The Delhi government should pay Rs 3,000 crore annually for five years if it wants to block the next increase in fares of the city’s metro train service, the Centre said on Sunday. Otherwise, the Delhi Metro Rail Corporation will be “starved of finances”, leading to “deterioration of the quality of services which it stands for”, Hindustan Times quoted the Centre as saying.

Delhi Chief Minister Arvind Kejriwal had called the proposed increase in fares “anti-people” and had pledged he would not let it happen. The metro service runs under an equal equity partnership between the Delhi government and the Centre.

If Delhi agrees to pay, another fare fixation committee will be set up and the financial viability of the Delhi Metro will have to be reconsidered, said Union Urban Development Minister Hardeep Singh Puri in a letter to Kejriwal, responding to his earlier letter urging for the fare hike to be stopped.

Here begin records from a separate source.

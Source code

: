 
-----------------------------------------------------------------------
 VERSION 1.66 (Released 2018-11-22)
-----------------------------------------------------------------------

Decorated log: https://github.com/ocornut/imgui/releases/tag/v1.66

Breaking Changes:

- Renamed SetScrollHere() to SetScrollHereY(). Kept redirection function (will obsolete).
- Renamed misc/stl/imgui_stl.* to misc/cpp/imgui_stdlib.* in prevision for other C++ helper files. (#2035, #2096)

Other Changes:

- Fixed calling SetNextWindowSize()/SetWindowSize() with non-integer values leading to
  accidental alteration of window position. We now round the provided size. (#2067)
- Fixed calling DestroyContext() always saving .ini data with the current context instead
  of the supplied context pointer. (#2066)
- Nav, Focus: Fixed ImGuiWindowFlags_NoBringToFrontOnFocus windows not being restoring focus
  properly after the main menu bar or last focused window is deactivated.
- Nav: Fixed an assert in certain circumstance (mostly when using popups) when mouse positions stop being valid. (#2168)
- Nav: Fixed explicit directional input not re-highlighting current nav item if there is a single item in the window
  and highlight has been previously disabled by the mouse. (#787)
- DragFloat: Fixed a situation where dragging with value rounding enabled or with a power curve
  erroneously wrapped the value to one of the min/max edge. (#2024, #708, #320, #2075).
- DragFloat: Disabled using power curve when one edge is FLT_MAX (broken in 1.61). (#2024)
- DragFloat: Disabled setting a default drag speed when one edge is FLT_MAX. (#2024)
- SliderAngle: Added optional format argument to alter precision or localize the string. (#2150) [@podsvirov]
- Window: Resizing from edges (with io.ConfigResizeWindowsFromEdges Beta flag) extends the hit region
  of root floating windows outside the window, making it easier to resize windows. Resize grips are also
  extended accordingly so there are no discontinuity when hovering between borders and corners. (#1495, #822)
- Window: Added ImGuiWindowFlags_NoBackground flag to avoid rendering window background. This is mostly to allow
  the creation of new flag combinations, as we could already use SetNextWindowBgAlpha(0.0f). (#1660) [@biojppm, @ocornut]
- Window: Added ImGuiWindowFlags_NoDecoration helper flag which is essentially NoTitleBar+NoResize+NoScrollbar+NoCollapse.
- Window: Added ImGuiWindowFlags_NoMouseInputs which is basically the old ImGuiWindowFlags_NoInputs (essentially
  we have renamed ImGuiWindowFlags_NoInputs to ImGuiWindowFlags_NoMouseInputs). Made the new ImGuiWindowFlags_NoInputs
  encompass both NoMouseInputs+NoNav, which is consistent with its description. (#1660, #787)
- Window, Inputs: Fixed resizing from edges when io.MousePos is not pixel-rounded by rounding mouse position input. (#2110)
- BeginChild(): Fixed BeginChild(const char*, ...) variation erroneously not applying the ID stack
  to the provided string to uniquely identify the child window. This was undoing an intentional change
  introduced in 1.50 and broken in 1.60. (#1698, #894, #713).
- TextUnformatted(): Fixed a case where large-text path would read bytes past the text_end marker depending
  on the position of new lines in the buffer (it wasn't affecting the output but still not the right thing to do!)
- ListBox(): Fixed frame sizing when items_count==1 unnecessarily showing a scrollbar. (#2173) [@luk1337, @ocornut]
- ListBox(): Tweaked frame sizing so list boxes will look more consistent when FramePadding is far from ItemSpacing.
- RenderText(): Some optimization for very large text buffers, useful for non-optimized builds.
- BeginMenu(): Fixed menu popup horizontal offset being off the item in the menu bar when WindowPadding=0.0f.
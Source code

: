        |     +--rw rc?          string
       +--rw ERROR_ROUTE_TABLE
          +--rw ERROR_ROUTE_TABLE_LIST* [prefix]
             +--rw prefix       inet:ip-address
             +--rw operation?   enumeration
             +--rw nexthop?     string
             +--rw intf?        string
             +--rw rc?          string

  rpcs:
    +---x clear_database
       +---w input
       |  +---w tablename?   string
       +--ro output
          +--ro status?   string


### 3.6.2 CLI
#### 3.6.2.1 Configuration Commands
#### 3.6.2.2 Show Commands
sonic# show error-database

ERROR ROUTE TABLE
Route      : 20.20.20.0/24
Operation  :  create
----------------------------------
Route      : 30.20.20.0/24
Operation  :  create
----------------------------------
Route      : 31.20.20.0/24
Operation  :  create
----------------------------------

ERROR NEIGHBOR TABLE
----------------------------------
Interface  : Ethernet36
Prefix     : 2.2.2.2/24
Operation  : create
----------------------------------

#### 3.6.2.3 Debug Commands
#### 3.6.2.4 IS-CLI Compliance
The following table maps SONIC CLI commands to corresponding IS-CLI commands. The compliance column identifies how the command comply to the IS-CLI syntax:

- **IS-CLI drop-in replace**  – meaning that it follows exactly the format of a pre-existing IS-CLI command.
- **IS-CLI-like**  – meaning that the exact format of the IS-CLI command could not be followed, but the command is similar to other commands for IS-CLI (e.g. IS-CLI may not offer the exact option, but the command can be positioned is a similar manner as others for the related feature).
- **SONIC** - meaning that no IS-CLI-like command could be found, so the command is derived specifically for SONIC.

On October 1, Puri had said the Delhi Metro Rail Corporation could suffer a financial crunch similar to the Delhi Transport Corporation’s if the fare revision is delayed.

Fares on the Capital’s metro transit system are due to be revised a second time this year from October 10. They were last revised in May. Before May, the last revision to the fare structure was made in 2009.

The central government does not have authority to stop the fare revision as it is based on recommendations of the Fare Fixation Committee, Puri said further in his letter.

Kejriwal calls fare hike a ‘violation of law’

Union Minister Puri’s letter comes after Kejriwal had asked Transport Minister Kailash Gehlot to find a way to block the fare revision.

The Chief Minister’s Office had on Monday reiterated its stance that increasing the fare would be a violation of law. Kejriwal has earlier cited a Fare Fixation Committee’s earlier recommendation that said there should be at least a year’s gap before increasing the fares.